======== STUDY MATERIAL ========

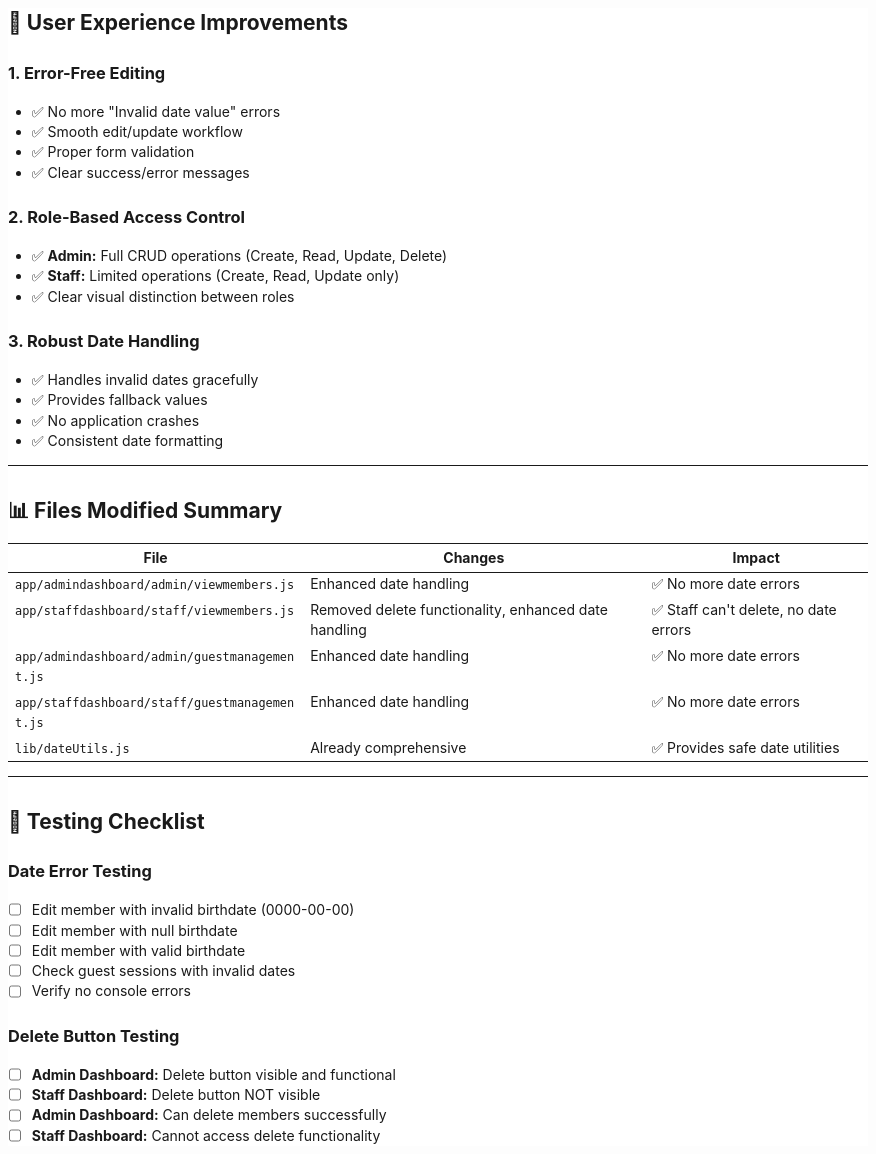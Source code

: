 
## 🎯 User Experience Improvements

### 1. **Error-Free Editing**
- ✅ No more "Invalid date value" errors
- ✅ Smooth edit/update workflow
- ✅ Proper form validation
- ✅ Clear success/error messages

### 2. **Role-Based Access Control**
- ✅ **Admin:** Full CRUD operations (Create, Read, Update, Delete)
- ✅ **Staff:** Limited operations (Create, Read, Update only)
- ✅ Clear visual distinction between roles

### 3. **Robust Date Handling**
- ✅ Handles invalid dates gracefully
- ✅ Provides fallback values
- ✅ No application crashes
- ✅ Consistent date formatting

---

## 📊 Files Modified Summary

| File | Changes | Impact |
|------|---------|--------|
| `app/admindashboard/admin/viewmembers.js` | Enhanced date handling | ✅ No more date errors |
| `app/staffdashboard/staff/viewmembers.js` | Removed delete functionality, enhanced date handling | ✅ Staff can't delete, no date errors |
| `app/admindashboard/admin/guestmanagement.js` | Enhanced date handling | ✅ No more date errors |
| `app/staffdashboard/staff/guestmanagement.js` | Enhanced date handling | ✅ No more date errors |
| `lib/dateUtils.js` | Already comprehensive | ✅ Provides safe date utilities |

---

## 🧪 Testing Checklist

### Date Error Testing
- [ ] Edit member with invalid birthdate (0000-00-00)
- [ ] Edit member with null birthdate
- [ ] Edit member with valid birthdate
- [ ] Check guest sessions with invalid dates
- [ ] Verify no console errors

### Delete Button Testing
- [ ] **Admin Dashboard:** Delete button visible and functional
- [ ] **Staff Dashboard:** Delete button NOT visible
- [ ] **Admin Dashboard:** Can delete members successfully
- [ ] **Staff Dashboard:** Cannot access delete functionality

========

*ASSIGNED TASK:* Only one stretch of the entries above is wanted: the lines from the one containing "## 🧪 Testing Checklist" through the one containing "- [ ] **Admin Dashboard:** Can". Please reproduce it exactly.

*EXERCISE OUTPUT:*
## 🧪 Testing Checklist

### Date Error Testing
- [ ] Edit member with invalid birthdate (0000-00-00)
- [ ] Edit member with null birthdate
- [ ] Edit member with valid birthdate
- [ ] Check guest sessions with invalid dates
- [ ] Verify no console errors

### Delete Button Testing
- [ ] **Admin Dashboard:** Delete button visible and functional
- [ ] **Staff Dashboard:** Delete button NOT visible
- [ ] **Admin Dashboard:** Can delete members successfully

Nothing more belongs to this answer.